[Stored entries]

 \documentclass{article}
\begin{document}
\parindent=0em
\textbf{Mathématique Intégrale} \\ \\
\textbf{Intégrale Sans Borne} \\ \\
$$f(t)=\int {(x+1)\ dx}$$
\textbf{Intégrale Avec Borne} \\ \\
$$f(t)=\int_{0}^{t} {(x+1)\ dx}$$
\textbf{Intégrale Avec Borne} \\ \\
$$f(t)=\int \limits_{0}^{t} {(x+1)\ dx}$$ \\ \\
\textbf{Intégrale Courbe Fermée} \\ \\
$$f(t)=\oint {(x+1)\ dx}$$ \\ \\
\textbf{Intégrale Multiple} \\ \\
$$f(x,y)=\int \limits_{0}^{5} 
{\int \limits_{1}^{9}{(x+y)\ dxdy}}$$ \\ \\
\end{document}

* * *

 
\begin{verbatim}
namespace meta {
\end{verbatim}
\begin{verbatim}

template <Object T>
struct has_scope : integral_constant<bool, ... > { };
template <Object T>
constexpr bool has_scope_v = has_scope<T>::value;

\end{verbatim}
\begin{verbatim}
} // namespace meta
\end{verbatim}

* * *

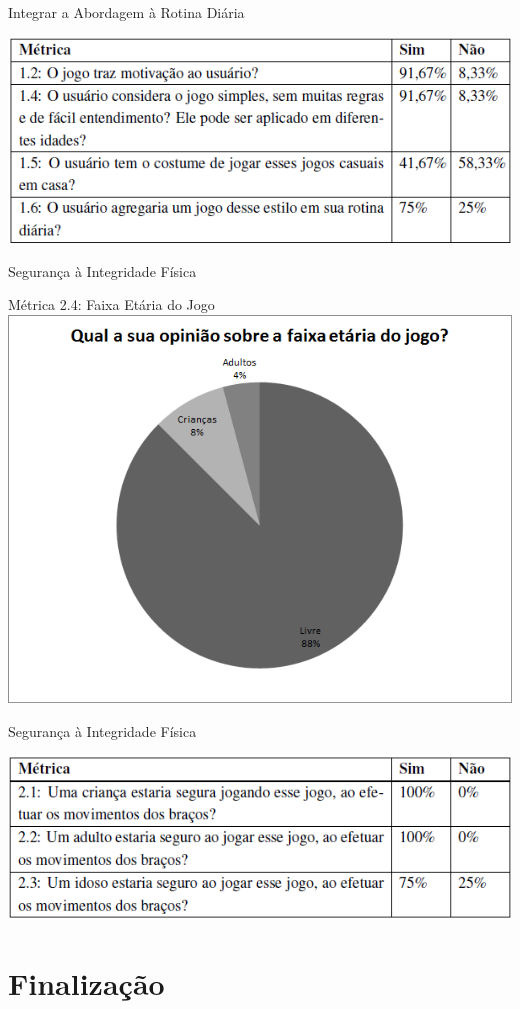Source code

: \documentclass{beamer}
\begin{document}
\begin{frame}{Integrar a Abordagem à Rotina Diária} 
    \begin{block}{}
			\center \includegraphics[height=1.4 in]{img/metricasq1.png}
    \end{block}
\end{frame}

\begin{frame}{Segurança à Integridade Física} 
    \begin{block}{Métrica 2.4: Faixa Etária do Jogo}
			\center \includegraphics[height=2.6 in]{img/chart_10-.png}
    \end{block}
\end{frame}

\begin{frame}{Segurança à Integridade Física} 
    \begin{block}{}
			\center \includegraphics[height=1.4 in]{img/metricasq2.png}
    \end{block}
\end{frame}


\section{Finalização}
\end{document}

▶ WORK INSTRUCTIONS:
Copy from the entries above each line in which the string "bool" can be found.

▶ RESPONSE TO THE TASK:
struct has_scope : integral_constant<bool, ... > { };
constexpr bool has_scope_v = has_scope<T>::value;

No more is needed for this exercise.